The German Pfalz D.III began to appear at the front in August 1917, when the first German units were equipped with the type. Along with its Albatros (D.V) and Fokker (D.VII) contemporaries, this was one of the types that helped improve the German Air Force's fortunes at a time when the Allies has been enjoy superiority in the air.

This aircraft was built by Viv Bellamy of the Hampshire Aero Club in England (in the mid-'60s) from drawings by Ray Hillborne, and after spending some time in Ireland it was later sold to Frank Ryder and operated from his museum in Alabama.  Photo: © Historical Aviation Film Unit

This rare Pfalz D.III replica was one of the stars of the classic 1966 motion picture 'The Blue Max', and is shown here in the original movie colour scheme which is a spurious 'seven-colour' lozenge scheme (actual First World War lozenge schemes only have five colours).

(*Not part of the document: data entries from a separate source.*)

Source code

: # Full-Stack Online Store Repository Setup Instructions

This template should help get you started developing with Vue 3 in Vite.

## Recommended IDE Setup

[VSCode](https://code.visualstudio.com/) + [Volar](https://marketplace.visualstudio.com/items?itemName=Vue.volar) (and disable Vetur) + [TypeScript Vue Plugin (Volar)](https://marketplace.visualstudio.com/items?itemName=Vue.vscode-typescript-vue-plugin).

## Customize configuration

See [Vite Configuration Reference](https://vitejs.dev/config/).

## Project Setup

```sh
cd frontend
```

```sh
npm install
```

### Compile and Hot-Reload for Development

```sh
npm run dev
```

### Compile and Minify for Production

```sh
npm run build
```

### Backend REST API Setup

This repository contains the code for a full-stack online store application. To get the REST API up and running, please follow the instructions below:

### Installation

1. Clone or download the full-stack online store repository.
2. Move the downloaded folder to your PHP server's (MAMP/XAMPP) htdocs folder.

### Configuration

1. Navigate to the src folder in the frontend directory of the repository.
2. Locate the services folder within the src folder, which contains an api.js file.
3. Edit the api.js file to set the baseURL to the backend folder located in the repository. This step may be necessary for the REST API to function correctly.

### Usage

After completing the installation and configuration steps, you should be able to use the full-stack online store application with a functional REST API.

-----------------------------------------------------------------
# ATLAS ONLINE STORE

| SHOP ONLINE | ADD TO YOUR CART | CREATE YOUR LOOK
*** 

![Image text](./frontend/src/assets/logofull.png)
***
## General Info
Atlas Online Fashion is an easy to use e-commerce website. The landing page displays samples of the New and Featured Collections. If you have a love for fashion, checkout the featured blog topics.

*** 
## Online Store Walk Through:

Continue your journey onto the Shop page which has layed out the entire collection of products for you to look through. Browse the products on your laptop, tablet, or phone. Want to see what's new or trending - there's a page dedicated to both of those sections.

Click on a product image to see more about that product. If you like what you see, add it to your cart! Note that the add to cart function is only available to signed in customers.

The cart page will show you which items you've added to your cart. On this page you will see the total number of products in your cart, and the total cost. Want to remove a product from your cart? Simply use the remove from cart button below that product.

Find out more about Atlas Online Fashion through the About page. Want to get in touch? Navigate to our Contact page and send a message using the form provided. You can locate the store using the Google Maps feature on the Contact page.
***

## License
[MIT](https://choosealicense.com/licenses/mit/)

Prior to developing the D.III, the Pfalz company had produced over 200 Roland fighters under license. In early 1917 Pfalz' new chief engineer Rudolph Gehringer started to work on the company's own aircraft design, which was similar to the Rolands in that it used a plywood monocoque fuselage. Two layers of thin plywood strips were placed over a mold to form one half of a fuselage, and then two halves were glued together and covered with a layer of fabric. This technique, which had been developed and patented by another German aircraft manufacturer, Luft-Fahrzeug-Gesellschaft (LFG), gave the aircraft considerable strength and smooth streamlined contours, all in a relatively light-weight form.

Powered by a 160hp Mercedes engine, the Pfalz D.III was found to be a heavier aircraft than the Fokker and Albatros types, and would often lose height during engagements with enemy aircraft, which gave it a reputation for being an inferior fighter to those other German types. However, the Pfalz was structurally very sound, and did not suffer some of the failures that others (such as the Albatros D.V's) suffered.

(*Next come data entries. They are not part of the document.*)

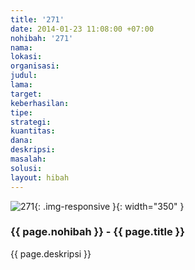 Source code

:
 ```yaml
---
title: '271'
date: 2014-01-23 11:08:00 +07:00
nohibah: '271'
nama:
lokasi:
organisasi:
judul:
lama:
target:
keberhasilan:
tipe:
strategi:
kuantitas:
dana:
deskripsi:
masalah:
solusi:
layout: hibah
---
```


![271](/static/img/hibahcms/271.png){: .img-responsive }{: width="350" }

### {{ page.nohibah }} - {{ page.title }}

{{ page.deskripsi }}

The structural integrity of the type helped to ensure it was a successful diving fighter -- being a heavy aircraft it gained speed rapidly in a dive, and was used with considerable effect to attack and destroy Allied observation balloons.

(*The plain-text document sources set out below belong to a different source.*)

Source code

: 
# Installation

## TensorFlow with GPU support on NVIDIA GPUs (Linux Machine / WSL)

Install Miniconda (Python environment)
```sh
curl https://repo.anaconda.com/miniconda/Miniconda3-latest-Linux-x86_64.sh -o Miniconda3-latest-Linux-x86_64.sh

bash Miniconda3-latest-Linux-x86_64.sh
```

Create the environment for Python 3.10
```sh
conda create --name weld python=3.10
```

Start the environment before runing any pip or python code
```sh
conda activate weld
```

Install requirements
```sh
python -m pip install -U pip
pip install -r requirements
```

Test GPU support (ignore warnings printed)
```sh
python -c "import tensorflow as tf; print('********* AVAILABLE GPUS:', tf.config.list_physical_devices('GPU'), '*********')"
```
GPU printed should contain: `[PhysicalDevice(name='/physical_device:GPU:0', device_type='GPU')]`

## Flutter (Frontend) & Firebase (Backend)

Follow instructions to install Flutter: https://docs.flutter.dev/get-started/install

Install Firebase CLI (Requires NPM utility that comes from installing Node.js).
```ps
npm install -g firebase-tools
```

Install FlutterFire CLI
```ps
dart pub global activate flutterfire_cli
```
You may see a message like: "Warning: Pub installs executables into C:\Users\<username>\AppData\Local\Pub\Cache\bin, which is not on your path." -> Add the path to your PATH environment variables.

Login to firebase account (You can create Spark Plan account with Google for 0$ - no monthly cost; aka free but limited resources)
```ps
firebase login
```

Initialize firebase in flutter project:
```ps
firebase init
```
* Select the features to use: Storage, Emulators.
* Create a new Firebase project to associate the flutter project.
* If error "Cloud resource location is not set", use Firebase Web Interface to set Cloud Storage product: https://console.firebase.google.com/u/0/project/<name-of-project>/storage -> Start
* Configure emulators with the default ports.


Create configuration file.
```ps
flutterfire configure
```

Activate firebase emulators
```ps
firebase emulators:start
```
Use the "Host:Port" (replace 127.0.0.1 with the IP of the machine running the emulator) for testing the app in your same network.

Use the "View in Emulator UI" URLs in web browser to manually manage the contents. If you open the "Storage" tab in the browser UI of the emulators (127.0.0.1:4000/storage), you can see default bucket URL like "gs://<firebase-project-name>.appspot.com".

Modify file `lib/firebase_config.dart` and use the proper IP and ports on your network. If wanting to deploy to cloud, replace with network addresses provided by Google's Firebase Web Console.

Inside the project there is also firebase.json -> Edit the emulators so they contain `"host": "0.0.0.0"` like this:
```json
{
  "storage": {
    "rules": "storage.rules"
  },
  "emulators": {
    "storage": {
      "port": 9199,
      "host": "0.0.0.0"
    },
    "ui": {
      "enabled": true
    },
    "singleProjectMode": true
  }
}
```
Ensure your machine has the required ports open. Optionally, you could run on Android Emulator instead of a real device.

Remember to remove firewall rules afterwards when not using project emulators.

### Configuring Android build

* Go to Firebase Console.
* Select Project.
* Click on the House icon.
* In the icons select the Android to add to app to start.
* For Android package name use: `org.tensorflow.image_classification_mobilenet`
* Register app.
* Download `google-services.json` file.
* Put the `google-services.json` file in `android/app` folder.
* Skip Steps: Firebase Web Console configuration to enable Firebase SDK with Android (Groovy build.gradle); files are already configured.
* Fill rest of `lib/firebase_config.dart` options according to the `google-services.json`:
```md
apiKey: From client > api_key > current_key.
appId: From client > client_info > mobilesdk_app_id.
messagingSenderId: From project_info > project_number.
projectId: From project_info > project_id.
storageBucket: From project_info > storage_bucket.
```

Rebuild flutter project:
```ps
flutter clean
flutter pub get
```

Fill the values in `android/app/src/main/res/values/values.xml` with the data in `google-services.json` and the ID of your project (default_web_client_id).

Throughout the course of 1917-1918 Pfalz built approximately 260 D.III models, and a further 750 D.IIIa models which among other changes had an enlarged semicircular horizontal stabilizer.., and had the twin machines guns on the upper deck of the fuselage making them easier to clear if and when a jam occurred.

It is generally reputed that this aircraft was actually flown by the actor George Peppard, during the filming of the motion picture.

This aircraft was acquired and imported into New Zealand in September 1999 at which time it was no longer airworthy, and had a simple black fuselage with purple wings colour scheme. The stunning 7-colour lozenge colour scheme the aircraft wears now (as seen here) is actually spurious, as no German aircraft were camouflaged like this during World War One—at best the lozenge schemes had only five colours. However when restored this aircraft was painted to ensure it was accurate to its original motion picture colour scheme which had been developed to ensure the aircraft looked better when filmed for the movie.

The aircraft is now based in the Omaka Aviation Heritage Centre inBlenheim (New Zealand).